§ **Problem statement**
Reproduce the entries shown below only from the line with "(A) Lead compensator" down to the line with "Lead and Lag", keeping both end lines and copying each one exactly.

(Records from a data source)
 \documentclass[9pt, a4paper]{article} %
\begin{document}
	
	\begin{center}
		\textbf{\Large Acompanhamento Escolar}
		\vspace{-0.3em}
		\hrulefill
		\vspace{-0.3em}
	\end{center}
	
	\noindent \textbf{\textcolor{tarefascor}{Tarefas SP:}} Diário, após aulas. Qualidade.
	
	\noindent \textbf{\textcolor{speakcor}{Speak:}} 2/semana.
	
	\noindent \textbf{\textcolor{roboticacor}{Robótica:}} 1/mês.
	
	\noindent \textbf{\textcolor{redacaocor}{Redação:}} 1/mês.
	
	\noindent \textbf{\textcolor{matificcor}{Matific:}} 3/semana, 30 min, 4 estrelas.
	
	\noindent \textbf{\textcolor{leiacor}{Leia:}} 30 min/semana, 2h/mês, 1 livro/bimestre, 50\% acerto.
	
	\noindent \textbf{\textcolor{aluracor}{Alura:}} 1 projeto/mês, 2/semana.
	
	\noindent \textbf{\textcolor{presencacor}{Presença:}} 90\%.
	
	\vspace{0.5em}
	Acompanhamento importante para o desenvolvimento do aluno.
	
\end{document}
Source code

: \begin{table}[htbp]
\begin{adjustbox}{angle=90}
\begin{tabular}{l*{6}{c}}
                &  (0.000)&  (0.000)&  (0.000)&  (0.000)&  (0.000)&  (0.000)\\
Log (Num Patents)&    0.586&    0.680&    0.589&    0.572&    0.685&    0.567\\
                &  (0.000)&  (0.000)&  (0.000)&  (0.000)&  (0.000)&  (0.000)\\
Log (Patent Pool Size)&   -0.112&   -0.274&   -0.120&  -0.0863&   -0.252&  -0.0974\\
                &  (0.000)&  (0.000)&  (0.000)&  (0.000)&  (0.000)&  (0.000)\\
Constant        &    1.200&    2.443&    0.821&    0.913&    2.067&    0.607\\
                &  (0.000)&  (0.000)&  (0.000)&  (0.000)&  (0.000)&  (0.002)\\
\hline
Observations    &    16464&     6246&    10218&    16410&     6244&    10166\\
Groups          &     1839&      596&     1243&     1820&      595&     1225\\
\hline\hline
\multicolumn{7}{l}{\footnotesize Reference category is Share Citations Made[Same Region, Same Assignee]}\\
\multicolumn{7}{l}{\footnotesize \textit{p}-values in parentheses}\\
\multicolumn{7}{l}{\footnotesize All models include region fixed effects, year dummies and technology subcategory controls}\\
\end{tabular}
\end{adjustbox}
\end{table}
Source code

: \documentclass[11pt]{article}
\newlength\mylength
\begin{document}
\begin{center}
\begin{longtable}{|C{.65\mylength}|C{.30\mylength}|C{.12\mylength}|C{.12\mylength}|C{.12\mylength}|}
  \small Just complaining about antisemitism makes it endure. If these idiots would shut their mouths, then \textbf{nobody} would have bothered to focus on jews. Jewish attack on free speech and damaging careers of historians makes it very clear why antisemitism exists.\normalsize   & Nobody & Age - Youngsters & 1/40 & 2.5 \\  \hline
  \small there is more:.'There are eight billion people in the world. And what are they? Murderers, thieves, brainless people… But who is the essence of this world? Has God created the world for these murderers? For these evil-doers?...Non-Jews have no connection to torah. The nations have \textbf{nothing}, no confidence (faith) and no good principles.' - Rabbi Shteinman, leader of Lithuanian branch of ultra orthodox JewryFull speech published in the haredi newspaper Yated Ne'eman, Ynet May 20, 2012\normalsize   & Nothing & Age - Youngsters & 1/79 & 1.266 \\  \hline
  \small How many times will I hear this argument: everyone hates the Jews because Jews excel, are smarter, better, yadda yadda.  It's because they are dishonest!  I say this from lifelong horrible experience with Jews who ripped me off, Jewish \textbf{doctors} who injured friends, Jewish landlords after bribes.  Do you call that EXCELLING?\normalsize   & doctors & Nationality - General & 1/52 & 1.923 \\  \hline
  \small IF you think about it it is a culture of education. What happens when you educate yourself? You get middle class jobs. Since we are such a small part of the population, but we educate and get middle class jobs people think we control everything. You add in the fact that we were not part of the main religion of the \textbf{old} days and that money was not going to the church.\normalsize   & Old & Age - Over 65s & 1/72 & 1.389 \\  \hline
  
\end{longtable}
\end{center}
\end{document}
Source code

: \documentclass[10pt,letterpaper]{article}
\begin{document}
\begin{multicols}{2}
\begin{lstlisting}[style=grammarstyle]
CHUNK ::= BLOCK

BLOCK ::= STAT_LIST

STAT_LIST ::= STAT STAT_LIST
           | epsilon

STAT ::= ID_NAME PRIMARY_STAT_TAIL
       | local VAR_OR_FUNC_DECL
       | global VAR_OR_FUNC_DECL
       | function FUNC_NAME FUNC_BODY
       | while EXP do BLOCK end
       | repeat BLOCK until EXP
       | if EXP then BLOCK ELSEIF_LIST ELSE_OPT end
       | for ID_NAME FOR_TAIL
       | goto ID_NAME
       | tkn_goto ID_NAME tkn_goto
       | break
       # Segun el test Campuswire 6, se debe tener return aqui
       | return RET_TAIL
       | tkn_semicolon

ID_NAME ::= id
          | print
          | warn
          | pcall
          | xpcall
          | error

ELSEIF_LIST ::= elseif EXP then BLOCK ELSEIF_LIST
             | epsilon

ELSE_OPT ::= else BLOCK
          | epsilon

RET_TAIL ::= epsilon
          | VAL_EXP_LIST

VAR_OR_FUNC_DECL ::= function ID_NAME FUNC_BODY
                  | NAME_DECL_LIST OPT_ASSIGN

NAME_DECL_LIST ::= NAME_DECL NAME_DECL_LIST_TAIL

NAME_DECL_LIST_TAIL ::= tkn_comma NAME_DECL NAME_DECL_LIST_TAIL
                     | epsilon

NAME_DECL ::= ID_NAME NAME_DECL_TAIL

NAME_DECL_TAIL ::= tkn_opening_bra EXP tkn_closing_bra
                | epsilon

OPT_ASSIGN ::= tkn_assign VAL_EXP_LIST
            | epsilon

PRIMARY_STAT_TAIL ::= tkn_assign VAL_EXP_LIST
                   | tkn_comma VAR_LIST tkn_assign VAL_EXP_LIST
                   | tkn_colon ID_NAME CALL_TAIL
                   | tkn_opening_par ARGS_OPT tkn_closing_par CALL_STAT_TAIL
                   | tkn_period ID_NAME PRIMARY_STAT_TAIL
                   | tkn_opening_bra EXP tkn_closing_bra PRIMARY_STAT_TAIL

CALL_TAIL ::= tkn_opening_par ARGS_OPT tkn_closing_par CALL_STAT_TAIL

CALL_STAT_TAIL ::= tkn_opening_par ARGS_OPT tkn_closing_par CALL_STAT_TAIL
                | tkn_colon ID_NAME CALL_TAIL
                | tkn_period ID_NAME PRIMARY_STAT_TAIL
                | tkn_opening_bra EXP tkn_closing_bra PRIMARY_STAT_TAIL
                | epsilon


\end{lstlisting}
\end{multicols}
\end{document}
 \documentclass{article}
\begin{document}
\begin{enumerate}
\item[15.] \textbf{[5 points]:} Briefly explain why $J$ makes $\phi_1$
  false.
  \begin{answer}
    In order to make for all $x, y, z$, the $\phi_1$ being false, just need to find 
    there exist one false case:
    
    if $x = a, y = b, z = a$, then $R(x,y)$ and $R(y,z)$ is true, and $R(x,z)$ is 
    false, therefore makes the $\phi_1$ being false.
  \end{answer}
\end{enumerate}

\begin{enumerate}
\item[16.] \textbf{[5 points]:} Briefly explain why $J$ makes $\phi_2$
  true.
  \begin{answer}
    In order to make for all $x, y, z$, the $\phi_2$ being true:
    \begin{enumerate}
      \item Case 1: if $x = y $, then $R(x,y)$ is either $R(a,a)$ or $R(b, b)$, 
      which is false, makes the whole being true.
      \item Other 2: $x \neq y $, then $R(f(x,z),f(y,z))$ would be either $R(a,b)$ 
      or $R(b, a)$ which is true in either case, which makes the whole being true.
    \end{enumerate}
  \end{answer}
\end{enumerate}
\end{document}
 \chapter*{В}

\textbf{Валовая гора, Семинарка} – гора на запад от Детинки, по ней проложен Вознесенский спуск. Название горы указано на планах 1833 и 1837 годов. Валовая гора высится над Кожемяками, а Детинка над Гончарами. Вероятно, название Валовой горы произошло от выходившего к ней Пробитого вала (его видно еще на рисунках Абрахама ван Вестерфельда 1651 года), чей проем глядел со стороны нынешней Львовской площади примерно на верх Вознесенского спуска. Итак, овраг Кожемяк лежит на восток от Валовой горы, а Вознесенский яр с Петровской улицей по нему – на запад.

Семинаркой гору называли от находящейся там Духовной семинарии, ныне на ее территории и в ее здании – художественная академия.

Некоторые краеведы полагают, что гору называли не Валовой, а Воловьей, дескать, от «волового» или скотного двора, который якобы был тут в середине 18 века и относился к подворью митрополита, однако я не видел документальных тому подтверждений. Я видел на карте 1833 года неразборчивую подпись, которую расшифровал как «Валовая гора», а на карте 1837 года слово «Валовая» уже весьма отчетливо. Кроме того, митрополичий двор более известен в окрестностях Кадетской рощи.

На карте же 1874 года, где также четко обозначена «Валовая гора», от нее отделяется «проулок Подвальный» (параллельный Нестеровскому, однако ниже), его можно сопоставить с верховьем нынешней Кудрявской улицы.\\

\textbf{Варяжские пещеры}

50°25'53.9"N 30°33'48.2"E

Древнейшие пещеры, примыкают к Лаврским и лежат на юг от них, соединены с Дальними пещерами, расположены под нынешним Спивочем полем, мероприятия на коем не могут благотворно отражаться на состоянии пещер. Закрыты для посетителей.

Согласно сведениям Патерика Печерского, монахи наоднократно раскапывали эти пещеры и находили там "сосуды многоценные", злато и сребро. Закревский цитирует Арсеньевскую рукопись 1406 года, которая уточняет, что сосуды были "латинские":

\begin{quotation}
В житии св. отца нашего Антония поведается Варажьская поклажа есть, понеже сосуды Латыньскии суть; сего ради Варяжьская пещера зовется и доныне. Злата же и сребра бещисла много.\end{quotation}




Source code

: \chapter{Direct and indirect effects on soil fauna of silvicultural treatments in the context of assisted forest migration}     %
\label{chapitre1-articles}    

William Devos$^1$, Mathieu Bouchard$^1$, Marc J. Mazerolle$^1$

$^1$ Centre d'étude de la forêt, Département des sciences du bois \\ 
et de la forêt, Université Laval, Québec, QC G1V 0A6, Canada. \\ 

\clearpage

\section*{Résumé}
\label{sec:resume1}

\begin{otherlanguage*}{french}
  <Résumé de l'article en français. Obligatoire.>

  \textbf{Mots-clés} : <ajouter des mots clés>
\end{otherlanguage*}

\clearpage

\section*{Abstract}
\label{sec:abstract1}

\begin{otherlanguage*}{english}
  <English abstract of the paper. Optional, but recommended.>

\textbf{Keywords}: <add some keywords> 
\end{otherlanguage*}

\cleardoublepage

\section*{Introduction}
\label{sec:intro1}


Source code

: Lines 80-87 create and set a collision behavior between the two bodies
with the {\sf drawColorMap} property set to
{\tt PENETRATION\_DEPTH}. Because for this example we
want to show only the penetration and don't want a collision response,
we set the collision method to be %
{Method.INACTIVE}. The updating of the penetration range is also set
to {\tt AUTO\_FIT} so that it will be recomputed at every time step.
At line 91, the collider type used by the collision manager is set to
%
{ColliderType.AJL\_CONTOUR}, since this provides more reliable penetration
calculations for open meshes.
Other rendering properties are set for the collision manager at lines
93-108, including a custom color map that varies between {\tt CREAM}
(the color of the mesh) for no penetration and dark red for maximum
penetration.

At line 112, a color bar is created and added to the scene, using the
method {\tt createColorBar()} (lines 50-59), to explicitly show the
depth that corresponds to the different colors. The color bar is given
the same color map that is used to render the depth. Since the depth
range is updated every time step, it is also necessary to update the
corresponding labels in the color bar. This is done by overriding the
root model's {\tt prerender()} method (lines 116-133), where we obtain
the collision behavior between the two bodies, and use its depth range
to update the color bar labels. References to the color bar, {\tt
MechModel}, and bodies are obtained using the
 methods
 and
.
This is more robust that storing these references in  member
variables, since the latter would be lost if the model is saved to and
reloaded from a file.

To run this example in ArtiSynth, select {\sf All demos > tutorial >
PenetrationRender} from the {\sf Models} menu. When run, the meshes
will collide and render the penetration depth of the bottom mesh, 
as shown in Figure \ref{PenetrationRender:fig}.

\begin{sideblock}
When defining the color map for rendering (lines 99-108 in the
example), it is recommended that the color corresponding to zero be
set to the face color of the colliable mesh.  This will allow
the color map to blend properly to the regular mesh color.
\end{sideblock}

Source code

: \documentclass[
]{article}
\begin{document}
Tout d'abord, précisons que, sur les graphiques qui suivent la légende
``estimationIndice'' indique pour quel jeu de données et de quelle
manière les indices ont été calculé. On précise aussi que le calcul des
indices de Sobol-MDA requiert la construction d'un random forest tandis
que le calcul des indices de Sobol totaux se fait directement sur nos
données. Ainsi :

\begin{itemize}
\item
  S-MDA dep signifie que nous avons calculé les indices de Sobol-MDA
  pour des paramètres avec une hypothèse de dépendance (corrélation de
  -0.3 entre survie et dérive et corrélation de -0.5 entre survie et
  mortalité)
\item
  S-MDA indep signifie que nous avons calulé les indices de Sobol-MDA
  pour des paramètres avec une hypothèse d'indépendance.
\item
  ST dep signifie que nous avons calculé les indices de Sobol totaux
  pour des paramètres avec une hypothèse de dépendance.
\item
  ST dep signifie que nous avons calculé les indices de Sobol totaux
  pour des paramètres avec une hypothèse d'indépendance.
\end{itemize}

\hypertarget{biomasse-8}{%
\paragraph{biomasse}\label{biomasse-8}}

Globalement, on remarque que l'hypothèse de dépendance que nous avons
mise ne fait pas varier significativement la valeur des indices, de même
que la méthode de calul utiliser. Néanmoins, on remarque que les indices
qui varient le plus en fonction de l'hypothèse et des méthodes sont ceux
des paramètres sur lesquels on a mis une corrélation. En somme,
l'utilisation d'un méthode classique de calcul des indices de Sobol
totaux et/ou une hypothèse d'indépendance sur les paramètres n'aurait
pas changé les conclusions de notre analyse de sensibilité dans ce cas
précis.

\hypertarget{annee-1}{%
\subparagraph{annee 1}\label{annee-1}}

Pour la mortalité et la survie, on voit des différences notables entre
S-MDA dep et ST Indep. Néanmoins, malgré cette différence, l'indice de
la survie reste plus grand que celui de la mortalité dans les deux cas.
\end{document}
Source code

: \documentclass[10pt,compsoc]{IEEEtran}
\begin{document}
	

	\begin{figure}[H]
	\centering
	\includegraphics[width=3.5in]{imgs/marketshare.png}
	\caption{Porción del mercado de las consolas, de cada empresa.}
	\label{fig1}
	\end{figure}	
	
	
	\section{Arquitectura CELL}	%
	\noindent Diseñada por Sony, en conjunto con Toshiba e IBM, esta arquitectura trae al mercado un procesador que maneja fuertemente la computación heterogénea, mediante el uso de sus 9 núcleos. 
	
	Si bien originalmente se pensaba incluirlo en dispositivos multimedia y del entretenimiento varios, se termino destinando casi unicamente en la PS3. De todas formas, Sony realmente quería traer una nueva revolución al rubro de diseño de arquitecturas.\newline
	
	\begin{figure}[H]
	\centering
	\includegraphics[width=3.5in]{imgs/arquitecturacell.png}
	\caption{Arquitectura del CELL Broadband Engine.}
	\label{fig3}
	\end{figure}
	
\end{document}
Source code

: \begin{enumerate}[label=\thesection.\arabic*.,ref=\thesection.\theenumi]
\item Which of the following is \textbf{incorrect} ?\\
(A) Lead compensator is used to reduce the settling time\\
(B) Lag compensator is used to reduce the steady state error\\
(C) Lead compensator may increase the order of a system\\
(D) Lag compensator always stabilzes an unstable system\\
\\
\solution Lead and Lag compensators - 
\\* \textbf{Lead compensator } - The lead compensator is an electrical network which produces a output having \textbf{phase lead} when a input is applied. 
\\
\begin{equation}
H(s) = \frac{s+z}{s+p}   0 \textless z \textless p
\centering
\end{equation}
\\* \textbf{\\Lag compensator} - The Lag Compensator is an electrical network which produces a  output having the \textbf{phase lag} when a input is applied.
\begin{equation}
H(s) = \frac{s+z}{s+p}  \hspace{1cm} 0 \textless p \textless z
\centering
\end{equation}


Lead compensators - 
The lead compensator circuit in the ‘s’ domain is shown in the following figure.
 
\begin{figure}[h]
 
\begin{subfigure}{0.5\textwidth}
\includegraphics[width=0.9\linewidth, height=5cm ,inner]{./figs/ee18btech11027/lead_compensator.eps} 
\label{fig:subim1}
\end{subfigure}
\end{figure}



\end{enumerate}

§ **Reply to the exercise**
(A) Lead compensator is used to reduce the settling time\\
(B) Lag compensator is used to reduce the steady state error\\
(C) Lead compensator may increase the order of a system\\
(D) Lag compensator always stabilzes an unstable system\\
\\
\solution Lead and Lag compensators - 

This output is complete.